El 7 de julio iba de camino al
aeropuerto con mi amiga Marta, mis padres y Manoli (Franciscana misionera de
María). Allí nos esperaba un grupo de jóvenes y misioneros, con los que iba a
compartir esta experiencia de misión que Dios ponía en mi verano. Tenía muchas
ganas de empezar, pero también miedos e inquietudes. Allí entramos en 2
realidades distintas dentro de Marruecos: en Tetuán y en Midelt.
En Tetuán, el objetivo era vivir
la “Fraternidad Humana”, por medio de la realidad que viven los inmigrantes y
el encuentro con los musulmanes.
La situación de los inmigrantes
en España no se parece a lo que viven en Marruecos, esta es mucho más dura:
pasan hambre, no tienen nada, están siendo perseguidos... Cuando lo imaginaba,
entendía que era una vida difícil, pero fue el momento en el que uno de ellos
me dijo: “Es mi cumpleaños y no tengo nada para comer” o “me voy contigo a
España y trabajo para tu padre en lo que me pida”, cuando me hice realmente consciente
de su sufrimiento y de la injusticia. Además, sentí una gran impotencia, ya que sólo podía escuchar y acompañar, pero no cambiar
la situación.
Durante aquellos días, yo me
preguntaba dónde estaba Dios y por qué yo era tan afortunado. En cierto momento
no le encontraba. Pero poco a poco me fui dando cuenta de que Él sí estaba,
tanto en la esperanza y fe de los
inmigrantes, como en todos los religiosos y misioneros que les cuidaban. Incluso
en otras realidades: no se me olvidarán los días que visitamos en Tánger la
casa de las Misioneras de la Caridad, que acogen a madres sin marido y a niños
abandonados. Ahí está Dios, su rostro sufriente en todos ellos, y ahí está su
Iglesia, entregándose y cuidando a los más pequeños, sus preferidos.
15 días más tarde, bajamos a
Midelt, una ciudad al pie de la cordillera del Atlas. Allí hemos compartido
muchos momentos con familias marroquíes. Durante todo el mes, nos han acogido y
tratado como miembros de sus familias. Que personas que no nos conocían, siendo
nosotros extranjeros, nos invitaran a té en sus salones, junto a toda la
familia, era algo muy bonito y rompió nuestros esquemas.
3 días más tarde, subimos a
Tatiouine, un pueblo bereber en la montaña.

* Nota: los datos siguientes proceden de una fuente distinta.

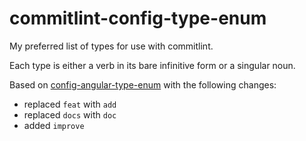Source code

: # commitlint-config-type-enum

My preferred list of types for use with commitlint.

Each type is either a verb in its bare infinitive form or a singular noun.

Based on [config-angular-type-enum](https://github.com/conventional-changelog/commitlint/blob/master/@commitlint/config-angular-type-enum/index.js)
with the following changes:

* replaced `feat` with `add`
* replaced `docs` with `doc`
* added `improve`
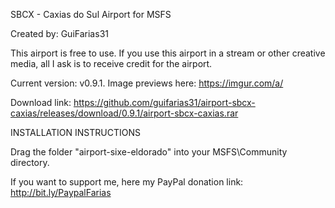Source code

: SBCX - Caxias do Sul Airport for MSFS

Created by: GuiFarias31

This airport is free to use. If you use this airport in a stream or other creative media, all I ask is to receive credit for the airport.

Current version: v0.9.1. Image previews here: https://imgur.com/a/

Download link: https://github.com/guifarias31/airport-sbcx-caxias/releases/download/0.9.1/airport-sbcx-caxias.rar

INSTALLATION INSTRUCTIONS

Drag the folder "airport-sixe-eldorado" into your MSFS\Community directory.

If you want to support me, here my PayPal donation link: http://bit.ly/PaypalFarias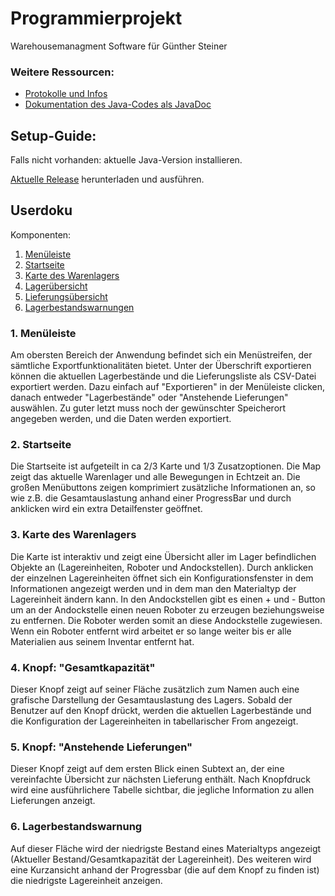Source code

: # Programmierprojekt

Warehousemanagment Software für Günther Steiner

### Weitere Ressourcen:
* [Protokolle und Infos](https://github.com/maxmoehl/WarehouseManagment/wiki)
* [Dokumentation des Java-Codes als JavaDoc](https://maxmoehl.github.io/)

## Setup-Guide:
Falls nicht vorhanden: aktuelle Java-Version installieren.

[Aktuelle Release](https://github.com/maxmoehl/WarehouseManagment/releases) herunterladen und ausführen.

## Userdoku
Komponenten:
1. [Menüleiste](https://github.com/maxmoehl/WarehouseManagment/blob/master/README.md#1-men%C3%BCleiste)
2. [Startseite](https://github.com/maxmoehl/WarehouseManagment/blob/master/README.md#2-startseite)
3. [Karte des Warenlagers](https://github.com/maxmoehl/WarehouseManagment/blob/master/README.md#3-karte-des-warenlagers)
4. [Lagerübersicht](https://github.com/maxmoehl/WarehouseManagment/blob/master/README.md#4-lager%C3%BCbersicht)
5. [Lieferungsübersicht](https://github.com/maxmoehl/WarehouseManagment/blob/master/README.md#5-lieferungs%C3%BCbersicht)
6. [Lagerbestandswarnungen](https://github.com/maxmoehl/WarehouseManagment/blob/master/README.md#6-lagerbestandswarnungen)

### 1. Menüleiste 
Am obersten Bereich der Anwendung befindet sich ein Menüstreifen, der sämtliche Exportfunktionalitäten bietet. Unter der Überschrift exportieren können die aktuellen Lagerbestände und die Lieferungsliste als CSV-Datei exportiert werden. Dazu einfach auf "Exportieren" in der Menüleiste clicken, danach entweder "Lagerbestände" oder "Anstehende Lieferungen" auswählen. Zu guter letzt muss noch der gewünschter Speicherort angegeben werden, und die Daten werden exportiert.  

### 2. Startseite
Die Startseite ist aufgeteilt in ca 2/3 Karte und 1/3 Zusatzoptionen. Die Map zeigt das aktuelle Warenlager und alle Bewegungen in Echtzeit an. Die großen Menübuttons zeigen komprimiert zusätzliche Informationen an, so wie z.B. die Gesamtauslastung anhand einer ProgressBar und durch anklicken wird ein extra Detailfenster geöffnet.

### 3. Karte des Warenlagers
Die Karte ist interaktiv und zeigt eine Übersicht aller im Lager befindlichen Objekte an (Lagereinheiten, Roboter und Andockstellen).  Durch anklicken der einzelnen Lagereinheiten öffnet sich ein Konfigurationsfenster in dem Informationen angezeigt werden und in dem man den Materialtyp der Lagereinheit ändern kann. In den Andockstellen gibt es einen + und - Button um an der Andockstelle einen neuen Roboter zu erzeugen beziehungsweise zu entfernen. Die Roboter werden somit an diese Andockstelle zugewiesen. Wenn ein Roboter entfernt wird arbeitet er so lange weiter bis er alle Materialien aus seinem Inventar entfernt hat.

### 4. Knopf: "Gesamtkapazität"
Dieser Knopf zeigt auf seiner Fläche zusätzlich zum Namen auch eine grafische Darstellung der Gesamtauslastung des Lagers. Sobald der Benutzer auf den Knopf drückt, werden die aktuellen Lagerbestände und die Konfiguration der Lagereinheiten in tabellarischer From angezeigt.

### 5. Knopf: "Anstehende Lieferungen"
Dieser Knopf zeigt auf dem ersten Blick einen Subtext an, der eine vereinfachte Übersicht zur nächsten Lieferung enthält. Nach Knopfdruck wird eine ausführlichere Tabelle sichtbar, die jegliche Information zu allen Lieferungen anzeigt. 

### 6. Lagerbestandswarnung
Auf dieser Fläche wird der niedrigste Bestand eines Materialtyps angezeigt (Aktueller Bestand/Gesamtkapazität der Lagereinheit). Des weiteren wird eine Kurzansicht anhand der Progressbar (die auf dem Knopf zu finden ist) die niedrigste Lagereinheit anzeigen. 
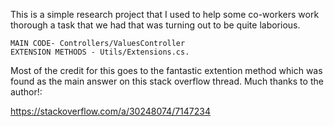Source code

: This is a simple research project that I used to help some co-workers work thorough a task that we had that was turning out to be quite laborious. 

    MAIN CODE- Controllers/ValuesController 
    EXTENSION METHODS - Utils/Extensions.cs.

Most of the credit for this goes to the fantastic extention method which was found as the main answer on this stack overflow thread. Much thanks to the author!:

https://stackoverflow.com/a/30248074/7147234
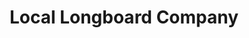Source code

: ---
title: "Local Longboard Company"
url: /saint-petersburg/local-longboard-company/
shop: sports
---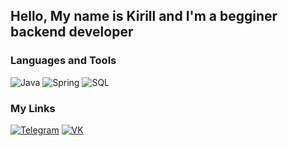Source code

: ## Hello, My name is Kirill and I'm a begginer backend developer
 
### Languages and Tools
 ![Java](https://img.shields.io/badge/-Java-151719??style=for-the-badge&logo=java&logoColor=ffffff)
 ![Spring](https://img.shields.io/badge/-Spring-151719??style=for-the-badge&logo=spring&logoColor=00a550)
 ![SQL](https://img.shields.io/badge/-SQL-151719??style=for-the-badge&logo=postgresql&logoColor=0000ff)

### My Links
 [![Telegram](https://img.shields.io/badge/-Telegram-151719??style=for-the-badge&logo=telegram&logoColor=42aaff)](https://vk.com/killerufrost)
 [![VK](https://img.shields.io/badge/-VK-151719??style=for-the-badge&logo=vk&logoColor=0000ff)](https://t.me/Kirillkus773)
 
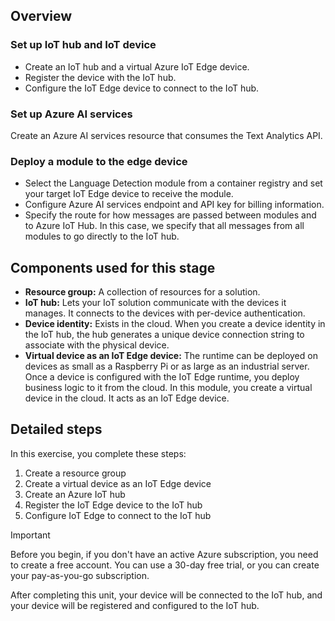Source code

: ## Overview 

### Set up IoT hub and IoT device

- Create an IoT hub and a virtual Azure IoT Edge device.
- Register the device with the IoT hub.
- Configure the IoT Edge device to connect to the IoT hub.

<a name='setup-azure-ai-services'></a>

### Set up Azure AI services

Create an Azure AI services resource that consumes the Text Analytics API.

### Deploy a module to the edge device

- Select the Language Detection module from a container registry and set your target IoT Edge device to receive the module.
- Configure Azure AI services endpoint and API key for billing information.
- Specify the route for how messages are passed between modules and to Azure IoT Hub. In this case, we specify that all messages from all modules to go directly to the IoT hub.

## Components used for this stage

- **Resource group:** A collection of resources for a solution.
- **IoT hub:** Lets your IoT solution communicate with the devices it manages. It connects to the devices with per-device authentication.
- **Device identity:** Exists in the cloud. When you create a device identity in the IoT hub, the hub generates a unique device connection string to associate with the physical device.
- **Virtual device as an IoT Edge device:** The runtime can be deployed on devices as small as a Raspberry Pi or as large as an industrial server. Once a device is configured with the IoT Edge runtime, you deploy business logic to it from the cloud. In this module, you create a virtual device in the cloud. It acts as an IoT Edge device.

## Detailed steps

In this exercise, you complete these steps:

1. Create a resource group
1. Create a virtual device as an IoT Edge device
1. Create an Azure IoT hub
1. Register the IoT Edge device to the IoT hub
1. Configure IoT Edge to connect to the IoT hub

> [!IMPORTANT]
> Before you begin, if you don't have an active Azure subscription, you need to create a free account. You can use a 30-day free trial, or you can create your pay-as-you-go subscription.

After completing this unit, your device will be connected to the IoT hub, and your device will be registered and configured to the IoT hub.
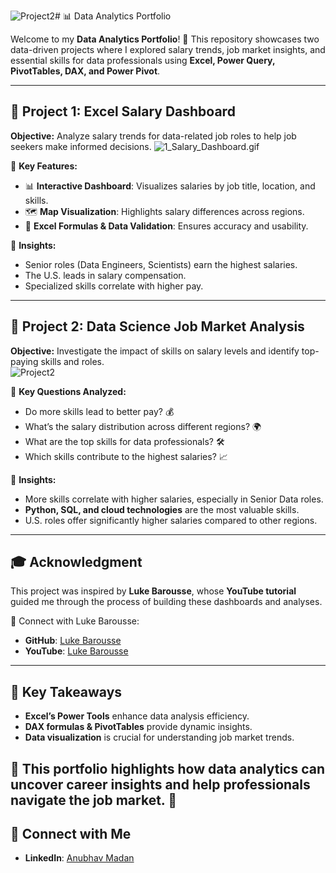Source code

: ![Project2](https://github.com/user-attachments/assets/f52d5db7-131f-44ea-8c07-7a2735df60f4)# 📊 Data Analytics Portfolio

Welcome to my **Data Analytics Portfolio**! 🚀 This repository showcases two data-driven projects where I explored salary trends, job market insights, and essential skills for data professionals using **Excel, Power Query, PivotTables, DAX, and Power Pivot**. 



---

## 📂 Project 1: Excel Salary Dashboard  
**Objective:** Analyze salary trends for data-related job roles to help job seekers make informed decisions. 
![1_Salary_Dashboard.gif](https://github.com/user-attachments/assets/bb1e265e-6d28-48bd-9e60-7d0af4d2cc0d)


🔹 **Key Features:**
- 📊 **Interactive Dashboard**: Visualizes salaries by job title, location, and skills.
- 🗺 **Map Visualization**: Highlights salary differences across regions.
- 🧮 **Excel Formulas & Data Validation**: Ensures accuracy and usability.

🔹 **Insights:**
- Senior roles (Data Engineers, Scientists) earn the highest salaries.
- The U.S. leads in salary compensation.
- Specialized skills correlate with higher pay.

---

## 📂 Project 2: Data Science Job Market Analysis   

**Objective:** Investigate the impact of skills on salary levels and identify top-paying skills and roles.  
![Project2](https://github.com/user-attachments/assets/0f7b57e3-a1d2-4cfc-aae6-8bb2942a4205)


🔹 **Key Questions Analyzed:**
- Do more skills lead to better pay? 💰
- What’s the salary distribution across different regions? 🌍
- What are the top skills for data professionals? 🛠️
- Which skills contribute to the highest salaries? 📈

🔹 **Insights:**
- More skills correlate with higher salaries, especially in Senior Data roles.
- **Python, SQL, and cloud technologies** are the most valuable skills.
- U.S. roles offer significantly higher salaries compared to other regions.

---

## 🎓 Acknowledgment
This project was inspired by **Luke Barousse**, whose **YouTube tutorial** guided me through the process of building these dashboards and analyses. 

🔗 Connect with Luke Barousse:
- **GitHub**: [Luke Barousse](https://github.com/lukebarousse)
- **YouTube**: [Luke Barousse](https://www.youtube.com/c/LukeBarousse)

---

## 🚀 Key Takeaways
- **Excel’s Power Tools** enhance data analysis efficiency.
- **DAX formulas & PivotTables** provide dynamic insights.
- **Data visualization** is crucial for understanding job market trends.

📌 This portfolio highlights how **data analytics** can uncover career insights and help professionals navigate the job market. 🚀
---

## 🔗 Connect with Me
- **LinkedIn**: [Anubhav Madan](https://www.linkedin.com/in/anubhv264)
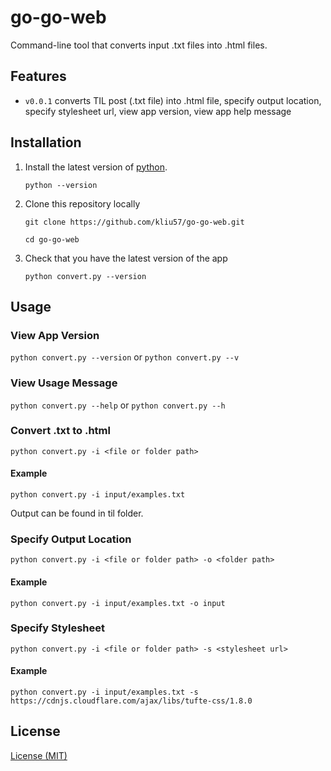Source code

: # go-go-web

Command-line tool that converts input .txt files into .html files.

## Features

- `v0.0.1` converts TIL post (.txt file) into .html file, specify output location, specify stylesheet url, view app version, view app help message

## Installation

1. Install the latest version of [python](https://www.python.org/downloads/).

   `python --version`
   
2. Clone this repository locally
    
   `git clone https://github.com/kliu57/go-go-web.git`

   `cd go-go-web`
   
3. Check that you have the latest version of the app

   `python convert.py --version`

## Usage

### View App Version

`python convert.py --version` or `python convert.py --v`

### View Usage Message

`python convert.py --help` or `python convert.py --h`

### Convert .txt to .html

`python convert.py -i <file or folder path>`

#### Example
`python convert.py -i input/examples.txt`

Output can be found in til folder.

### Specify Output Location

`python convert.py -i <file or folder path> -o <folder path>`

#### Example
`python convert.py -i input/examples.txt -o input`

### Specify Stylesheet

`python convert.py -i <file or folder path> -s <stylesheet url>`

#### Example
`python convert.py -i input/examples.txt -s https://cdnjs.cloudflare.com/ajax/libs/tufte-css/1.8.0`

## License

[License (MIT)](LICENSE)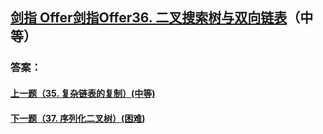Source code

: ## [ 剑指 Offer剑指Offer36. 二叉搜索树与双向链表](https://leetcode-cn.com/problems/merge-two-sorted-lists/)（中等）





### 答案：



#### [上一题（35. 复杂链表的复制）(中等)](https://github.com/sdwwld/leetCode/blob/master/src/main/java/com/wld/java/offer/剑指Offer35.md)

#### [下一题（37. 序列化二叉树）(困难)](https://github.com/sdwwld/leetCode/blob/master/src/main/java/com/wld/java/offer/剑指Offer37.md)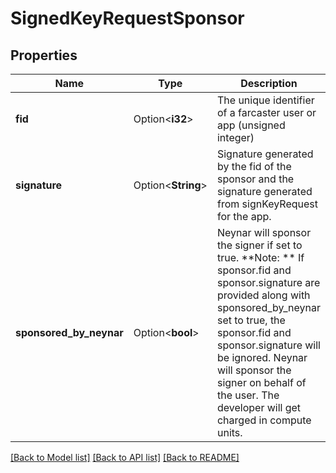 # SignedKeyRequestSponsor

## Properties

Name | Type | Description | Notes
------------ | ------------- | ------------- | -------------
**fid** | Option<**i32**> | The unique identifier of a farcaster user or app (unsigned integer) | [optional]
**signature** | Option<**String**> | Signature generated by the fid of the sponsor and the signature generated from signKeyRequest for the app. | [optional]
**sponsored_by_neynar** | Option<**bool**> | Neynar will sponsor the signer if set to true. **Note: ** If sponsor.fid and sponsor.signature are provided along with sponsored_by_neynar set to true,  the sponsor.fid and sponsor.signature will be ignored.  Neynar will sponsor the signer on behalf of the user. The developer will get charged in compute units.  | [optional]

[[Back to Model list]](../README.md#documentation-for-models) [[Back to API list]](../README.md#documentation-for-api-endpoints) [[Back to README]](../README.md)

Esa misma noche, nos invitaron a
cenar “tayín” de pollo. Fue un detalle precioso, porque no les sobra el dinero
y en cambio, nos ofrecieron una comida exquisita. Doy gracias a Dios por su humanidad y su acogida, que muchas
veces tanto nos falta.
En Tatiouine hemos vivido realmente
la misión junto con las Franciscanas Misioneras de María, compartiendo también sus momentos de oración
en su humilde capilla. Jesús estaba en el centro: Él era la fuente de donde
sacábamos las fuerzas. Durante el día, éramos los animadores del campamento
junto con otros marroquíes, pero nuestro papel no era más que ser presencia y estar a disposición de los demás monitores. Esto ha sido difícil
para mí en los primeros momentos, pero me ha ayudado a descubrir que muchas
veces los misioneros son la presencia de Dios en los lugares donde parece que
no está.
Durante todo el mes, he podido
ver a Dios de manera muy fuerte en las personas del grupo, en los momentos de
compartir, en los misioneros y su entrega… Por ejemplo, en misioneras como Marie
se puede ver claramente el paso de Dios: ella se ha fiado de Dios y vive con plenitud, entregándole todo lo que
tiene (con 91 años y el brazo escayolado), subiendo la montaña, siempre con una
sonrisa y dando gracias a Dios.
Me han
ayudado a conocerme más y conocer más a Dios, ver su paso en toda mi vida y
confirmarme en mi camino misionero. No todos los momentos han sido fáciles,
pero Dios ha estado presente este mes y le doy gracias por seguir acompañándome
incluso cuando no le siento. Le doy gracias también por todas las personas que
ha puesto en mi camino durante toda la experiencia, que me han llevado a Él.
Sin duda, merece la pena fiarse de Dios y dejarse conducir por Él.